— Exercise data —
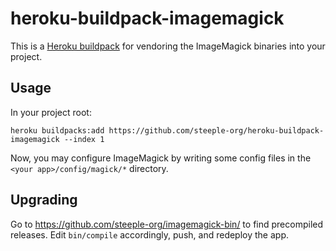 # heroku-buildpack-imagemagick

This is a [Heroku buildpack](http://devcenter.heroku.com/articles/buildpacks) for
vendoring the ImageMagick binaries into your project.

## Usage

In your project root:

```
heroku buildpacks:add https://github.com/steeple-org/heroku-buildpack-imagemagick --index 1
```

Now, you may configure ImageMagick by writing some config files in the `<your
app>/config/magick/*` directory.

## Upgrading

Go to https://github.com/steeple-org/imagemagick-bin/ to find
precompiled releases. Edit `bin/compile` accordingly, push, and redeploy the app.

— Problem —
The answer must be the full listing retyped exactly, with no pictures in it.

— Task answer —
 # heroku-buildpack-imagemagick

This is a [Heroku buildpack](http://devcenter.heroku.com/articles/buildpacks) for
vendoring the ImageMagick binaries into your project.

## Usage

In your project root:

```
heroku buildpacks:add https://github.com/steeple-org/heroku-buildpack-imagemagick --index 1
```

Now, you may configure ImageMagick by writing some config files in the `<your
app>/config/magick/*` directory.

## Upgrading

Go to https://github.com/steeple-org/imagemagick-bin/ to find
precompiled releases. Edit `bin/compile` accordingly, push, and redeploy the app.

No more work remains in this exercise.